Gavin Usher Brings Out the Best in His Musicians

United KingdomUnited Kingdom Mozart, Strauss, Sibelius: Hallam Sinfonia, Ella Taylor, soprano, Hallam Sinfonia / Gavin Usher (conductor), High Storrs School, Sheffield, 9.5.2015  (JK)

Mozart Selections from the Marriage of Figaro
Strauss: Death and Transfiguration
Sibelius: Symphony no. 2


Sheffield boasts three superb locations for the performance of chamber music: Bradfield Parish Church, St Andrew’s Psalter Lane and the Crucible Studio. Each features its own festival of fine music whilst the city awaits a similar location for the performance of symphonic work. The awful acoustic of the City Hall and the constant traffic noise at the University’s Firth Hall drives orchestras like the Hallam Sinfonia into school halls like High Storrs. So it was with some trepidation that I decided to attend this concert.

My worst fears seemed likely to be realised when I surveyed the audience of about 150 facing an orchestra of amateur musicians about to take on Death and Transfiguration. Mahler symphonies and Strauss tone poems are typical abysses into which amateur orchestras traditionally sink as they and their conductor bite off more than they can chew. But on this occasion I was in for a surprise.

I should have been better prepared as the Strauss was programmed to follow the Mozart whose performance standard matched the best professional presentations. Gavin Usher drove the orchestra through a thrilling account of the overture to Figaro and Ella Taylor sang with a pleasant purity of tone and affection that drew in the audience. Then the heavy brass arrived for the Strauss and the inevitable mismatch between them and the four-desk of strings gave the conductor significant problems of balance. After some slight hesitancy in the lower woodwind, the work settled down under the baton of their guest conductor.

Gavin Usher is a conductor for whom any orchestra would yearn. His clarity of beat navigated the orchestra through the difficult tempo changes required in the Strauss. His vision of the work permitted many details to be brought forward as he indicated how he wanted different sound landscapes to be painted. The orchestra played superbly for him, especially through the technically difficult second section of the work and followed him as he took the final transfiguration at a tempo of which Strauss (the original conductor) and others who knew the composer would have been proud.
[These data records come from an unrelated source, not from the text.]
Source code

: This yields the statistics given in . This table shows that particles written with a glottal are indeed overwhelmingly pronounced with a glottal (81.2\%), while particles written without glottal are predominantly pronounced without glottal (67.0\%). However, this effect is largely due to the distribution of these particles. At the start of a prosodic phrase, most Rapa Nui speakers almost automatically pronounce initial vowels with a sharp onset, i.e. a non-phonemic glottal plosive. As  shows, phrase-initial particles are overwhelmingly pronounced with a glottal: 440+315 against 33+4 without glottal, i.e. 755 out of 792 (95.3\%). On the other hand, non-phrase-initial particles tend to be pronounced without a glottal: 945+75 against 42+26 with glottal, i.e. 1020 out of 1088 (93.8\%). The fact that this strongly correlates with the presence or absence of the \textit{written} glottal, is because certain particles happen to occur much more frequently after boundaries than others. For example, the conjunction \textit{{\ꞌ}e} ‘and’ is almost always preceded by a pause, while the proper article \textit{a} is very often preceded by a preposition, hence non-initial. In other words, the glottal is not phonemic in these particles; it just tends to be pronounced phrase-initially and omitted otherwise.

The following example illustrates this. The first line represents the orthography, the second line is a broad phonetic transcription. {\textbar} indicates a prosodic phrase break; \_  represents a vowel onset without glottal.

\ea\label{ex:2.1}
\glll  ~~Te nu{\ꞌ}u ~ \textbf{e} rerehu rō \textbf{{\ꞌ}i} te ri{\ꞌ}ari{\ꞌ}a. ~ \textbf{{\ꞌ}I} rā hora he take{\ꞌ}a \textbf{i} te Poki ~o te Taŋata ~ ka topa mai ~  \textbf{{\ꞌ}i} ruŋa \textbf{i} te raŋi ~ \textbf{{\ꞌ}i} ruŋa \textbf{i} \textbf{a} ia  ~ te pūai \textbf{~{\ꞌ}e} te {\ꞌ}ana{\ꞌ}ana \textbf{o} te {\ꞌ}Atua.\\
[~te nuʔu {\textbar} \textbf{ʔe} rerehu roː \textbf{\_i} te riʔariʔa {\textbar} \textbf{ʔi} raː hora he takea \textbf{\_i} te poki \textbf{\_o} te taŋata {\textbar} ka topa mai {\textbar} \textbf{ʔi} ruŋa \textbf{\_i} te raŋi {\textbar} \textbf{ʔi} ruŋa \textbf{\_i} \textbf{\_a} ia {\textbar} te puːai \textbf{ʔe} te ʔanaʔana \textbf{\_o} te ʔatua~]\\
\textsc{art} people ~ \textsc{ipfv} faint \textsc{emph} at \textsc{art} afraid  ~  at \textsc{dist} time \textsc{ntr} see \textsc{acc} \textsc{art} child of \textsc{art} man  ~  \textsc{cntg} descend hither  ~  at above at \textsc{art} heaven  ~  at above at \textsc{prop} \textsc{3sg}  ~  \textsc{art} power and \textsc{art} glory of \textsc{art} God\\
In the interval I thought about leaving. After such an outstanding performance of the Strauss I expected an anticlimax with the Sibelius. I am glad that I stayed. Again, the conductor excelled himself. Gavin Usher brought the second symphony to life in a way that many experienced conductors fail to do. The players, who must have been tired at the end of a day of rehearsals and Strauss, rose to the Sibelius as if it was a work for which they all had a passion. Gavin Usher’s feat only became really apparent in the finale. There he managed what few conductors achieve. He had his musicians playing for each other: as if it were a piece of chamber music in which the role of conductor disappears. The audience sat wrapped and still throughout experiencing a unique moment in this unappetising school hall. An extraordinary end to an extraordinary concert led by an extraordinarily fine conductor.